Practical Machine Learning: Prediction Assignment Writeup

Background

Using devices such as Jawbone Up, Nike FuelBand, and Fitbit it is now possible to collect a large amount of data about personal activity relatively inexpensively. These type of devices are part of the quantified self movement – a group of enthusiasts who take measurements about themselves regularly to improve their health, to find patterns in their behavior, or because they are tech geeks.

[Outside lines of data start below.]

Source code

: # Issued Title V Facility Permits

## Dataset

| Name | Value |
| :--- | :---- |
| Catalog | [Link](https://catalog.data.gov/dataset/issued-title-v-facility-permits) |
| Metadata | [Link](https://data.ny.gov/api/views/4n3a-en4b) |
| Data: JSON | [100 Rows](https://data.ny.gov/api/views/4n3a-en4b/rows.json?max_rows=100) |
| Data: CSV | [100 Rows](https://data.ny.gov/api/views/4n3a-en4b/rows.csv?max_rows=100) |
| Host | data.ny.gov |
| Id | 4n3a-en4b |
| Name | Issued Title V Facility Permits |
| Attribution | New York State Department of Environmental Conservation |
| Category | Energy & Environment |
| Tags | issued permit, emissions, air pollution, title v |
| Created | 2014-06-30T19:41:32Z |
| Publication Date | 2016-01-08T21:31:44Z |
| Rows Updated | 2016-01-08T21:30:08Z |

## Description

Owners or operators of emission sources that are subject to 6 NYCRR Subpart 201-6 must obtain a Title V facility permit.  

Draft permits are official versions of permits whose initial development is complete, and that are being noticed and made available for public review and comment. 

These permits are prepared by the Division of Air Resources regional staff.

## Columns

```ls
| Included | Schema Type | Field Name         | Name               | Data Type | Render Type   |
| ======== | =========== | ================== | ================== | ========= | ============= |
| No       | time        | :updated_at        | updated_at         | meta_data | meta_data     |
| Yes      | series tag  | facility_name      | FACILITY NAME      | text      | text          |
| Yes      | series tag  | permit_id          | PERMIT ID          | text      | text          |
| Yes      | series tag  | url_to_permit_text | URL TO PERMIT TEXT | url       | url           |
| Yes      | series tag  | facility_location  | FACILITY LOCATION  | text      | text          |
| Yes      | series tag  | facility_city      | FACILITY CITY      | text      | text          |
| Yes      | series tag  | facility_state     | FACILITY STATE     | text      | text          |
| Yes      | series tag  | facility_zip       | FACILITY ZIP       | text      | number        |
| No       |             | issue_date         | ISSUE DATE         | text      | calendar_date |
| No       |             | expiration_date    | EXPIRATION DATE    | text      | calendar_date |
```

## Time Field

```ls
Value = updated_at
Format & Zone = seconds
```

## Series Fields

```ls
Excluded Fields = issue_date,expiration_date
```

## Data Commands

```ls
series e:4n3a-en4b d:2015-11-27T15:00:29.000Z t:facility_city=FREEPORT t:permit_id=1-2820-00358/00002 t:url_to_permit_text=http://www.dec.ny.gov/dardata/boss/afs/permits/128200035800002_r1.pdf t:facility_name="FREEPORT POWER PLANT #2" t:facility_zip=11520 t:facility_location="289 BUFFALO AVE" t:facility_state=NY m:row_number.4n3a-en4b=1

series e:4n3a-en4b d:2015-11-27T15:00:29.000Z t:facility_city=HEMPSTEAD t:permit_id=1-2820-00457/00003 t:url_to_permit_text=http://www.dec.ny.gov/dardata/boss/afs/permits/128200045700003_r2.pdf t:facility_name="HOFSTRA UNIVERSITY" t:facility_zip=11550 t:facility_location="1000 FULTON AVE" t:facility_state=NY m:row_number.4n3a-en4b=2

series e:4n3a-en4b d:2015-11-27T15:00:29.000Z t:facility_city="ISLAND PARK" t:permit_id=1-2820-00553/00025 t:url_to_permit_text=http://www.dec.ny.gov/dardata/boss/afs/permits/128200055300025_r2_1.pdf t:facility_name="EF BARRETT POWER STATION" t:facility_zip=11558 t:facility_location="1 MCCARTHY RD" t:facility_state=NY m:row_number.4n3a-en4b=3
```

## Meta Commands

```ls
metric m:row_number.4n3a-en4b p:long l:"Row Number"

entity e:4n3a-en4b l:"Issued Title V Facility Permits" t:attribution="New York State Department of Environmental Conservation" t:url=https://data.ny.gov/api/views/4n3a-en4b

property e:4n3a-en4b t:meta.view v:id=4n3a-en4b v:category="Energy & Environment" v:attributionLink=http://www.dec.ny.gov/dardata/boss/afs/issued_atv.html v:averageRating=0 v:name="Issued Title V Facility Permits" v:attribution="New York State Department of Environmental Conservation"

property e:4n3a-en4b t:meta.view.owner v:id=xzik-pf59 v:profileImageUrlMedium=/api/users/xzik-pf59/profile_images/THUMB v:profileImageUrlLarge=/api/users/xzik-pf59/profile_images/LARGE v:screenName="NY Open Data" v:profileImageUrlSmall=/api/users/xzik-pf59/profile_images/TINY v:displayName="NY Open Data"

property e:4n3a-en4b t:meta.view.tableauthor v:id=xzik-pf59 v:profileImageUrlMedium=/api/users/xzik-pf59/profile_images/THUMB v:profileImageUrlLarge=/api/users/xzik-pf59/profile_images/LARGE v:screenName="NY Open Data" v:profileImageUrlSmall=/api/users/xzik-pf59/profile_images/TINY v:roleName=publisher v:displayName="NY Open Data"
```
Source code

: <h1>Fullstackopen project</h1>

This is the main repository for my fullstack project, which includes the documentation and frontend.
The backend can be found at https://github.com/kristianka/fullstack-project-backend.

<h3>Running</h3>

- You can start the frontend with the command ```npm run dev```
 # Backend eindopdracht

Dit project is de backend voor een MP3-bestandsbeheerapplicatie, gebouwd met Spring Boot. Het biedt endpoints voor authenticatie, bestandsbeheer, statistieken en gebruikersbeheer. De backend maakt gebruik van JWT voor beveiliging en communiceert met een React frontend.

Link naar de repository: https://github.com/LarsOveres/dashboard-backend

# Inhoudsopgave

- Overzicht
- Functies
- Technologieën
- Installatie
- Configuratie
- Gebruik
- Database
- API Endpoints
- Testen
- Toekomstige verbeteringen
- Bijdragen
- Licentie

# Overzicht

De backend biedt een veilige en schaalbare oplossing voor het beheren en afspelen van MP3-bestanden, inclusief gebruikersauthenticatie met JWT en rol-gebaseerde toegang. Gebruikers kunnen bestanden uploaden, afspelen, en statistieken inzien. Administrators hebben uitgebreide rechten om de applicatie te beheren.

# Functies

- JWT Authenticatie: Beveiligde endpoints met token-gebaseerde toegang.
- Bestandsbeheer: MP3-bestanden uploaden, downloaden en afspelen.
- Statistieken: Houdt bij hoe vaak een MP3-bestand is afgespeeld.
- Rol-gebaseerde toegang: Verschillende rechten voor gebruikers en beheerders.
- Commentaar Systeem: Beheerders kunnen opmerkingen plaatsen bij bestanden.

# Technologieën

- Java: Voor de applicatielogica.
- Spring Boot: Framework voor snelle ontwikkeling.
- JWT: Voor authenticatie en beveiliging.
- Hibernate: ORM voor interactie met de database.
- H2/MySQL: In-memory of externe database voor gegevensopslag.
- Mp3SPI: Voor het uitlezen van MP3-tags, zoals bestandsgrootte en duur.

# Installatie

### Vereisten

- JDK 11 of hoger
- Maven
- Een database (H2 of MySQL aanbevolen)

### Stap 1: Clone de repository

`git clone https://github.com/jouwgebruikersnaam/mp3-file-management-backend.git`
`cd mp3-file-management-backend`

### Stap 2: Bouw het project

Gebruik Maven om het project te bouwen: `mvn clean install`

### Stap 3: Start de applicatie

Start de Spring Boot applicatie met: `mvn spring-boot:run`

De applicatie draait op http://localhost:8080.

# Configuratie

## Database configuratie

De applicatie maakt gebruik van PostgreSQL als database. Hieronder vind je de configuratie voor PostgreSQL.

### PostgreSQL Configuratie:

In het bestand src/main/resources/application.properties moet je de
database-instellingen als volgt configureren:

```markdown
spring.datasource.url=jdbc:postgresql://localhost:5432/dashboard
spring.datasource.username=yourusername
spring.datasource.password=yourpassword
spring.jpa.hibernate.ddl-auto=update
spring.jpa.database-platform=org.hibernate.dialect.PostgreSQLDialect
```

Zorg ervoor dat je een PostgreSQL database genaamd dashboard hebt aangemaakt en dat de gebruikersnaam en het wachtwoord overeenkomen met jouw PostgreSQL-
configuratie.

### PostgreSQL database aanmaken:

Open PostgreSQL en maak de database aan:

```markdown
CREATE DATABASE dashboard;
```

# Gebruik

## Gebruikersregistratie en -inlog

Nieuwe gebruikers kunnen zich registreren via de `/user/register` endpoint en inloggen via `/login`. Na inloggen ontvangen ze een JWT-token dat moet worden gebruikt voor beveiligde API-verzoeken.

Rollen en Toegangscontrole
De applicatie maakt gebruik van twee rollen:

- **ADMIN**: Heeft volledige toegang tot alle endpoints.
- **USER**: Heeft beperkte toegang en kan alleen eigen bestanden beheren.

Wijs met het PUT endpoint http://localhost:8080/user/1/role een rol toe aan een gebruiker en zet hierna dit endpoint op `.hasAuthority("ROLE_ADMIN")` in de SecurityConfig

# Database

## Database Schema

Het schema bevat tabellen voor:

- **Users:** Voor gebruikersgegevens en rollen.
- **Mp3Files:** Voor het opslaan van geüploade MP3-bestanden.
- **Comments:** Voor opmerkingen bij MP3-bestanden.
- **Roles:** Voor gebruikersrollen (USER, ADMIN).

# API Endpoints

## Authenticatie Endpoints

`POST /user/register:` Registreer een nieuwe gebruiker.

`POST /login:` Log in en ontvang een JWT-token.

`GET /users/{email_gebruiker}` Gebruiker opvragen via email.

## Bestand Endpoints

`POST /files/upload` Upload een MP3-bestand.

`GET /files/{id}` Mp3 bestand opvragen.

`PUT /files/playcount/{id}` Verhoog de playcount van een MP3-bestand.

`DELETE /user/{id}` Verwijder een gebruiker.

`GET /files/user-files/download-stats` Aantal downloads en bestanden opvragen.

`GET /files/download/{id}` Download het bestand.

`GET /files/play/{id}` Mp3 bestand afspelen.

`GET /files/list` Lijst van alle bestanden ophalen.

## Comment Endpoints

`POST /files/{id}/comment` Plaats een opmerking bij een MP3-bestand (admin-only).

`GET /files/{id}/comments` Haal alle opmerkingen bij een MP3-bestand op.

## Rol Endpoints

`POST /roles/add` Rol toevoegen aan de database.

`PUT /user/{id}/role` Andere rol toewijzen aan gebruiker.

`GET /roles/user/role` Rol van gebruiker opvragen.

One thing that people regularly do is quantify how much of a particular activity they do, but they rarely quantify how well they do it. In this project, our goal is to use data from accelerometers on the belt, forearm, arm, and dumbell of 6 participants. They were asked to perform barbell lifts correctly and incorrectly in 5 different ways. More information is available from the website here (see the section on the Weight Lifting Exercise Dataset). Data for this project has been taken from the same source.

Data

The training data for this project is available here.

And the test data is available here

Loading the required libraries and data

library(caret)
library(rpart)
library(rpart.plot)
library(rattle)
library(randomForest)

trainUrl <- "https://d396qusza40orc.cloudfront.net/predmachlearn/pml-training.csv"
testUrl  <- "https://d396qusza40orc.cloudfront.net/predmachlearn/pml-testing.csv"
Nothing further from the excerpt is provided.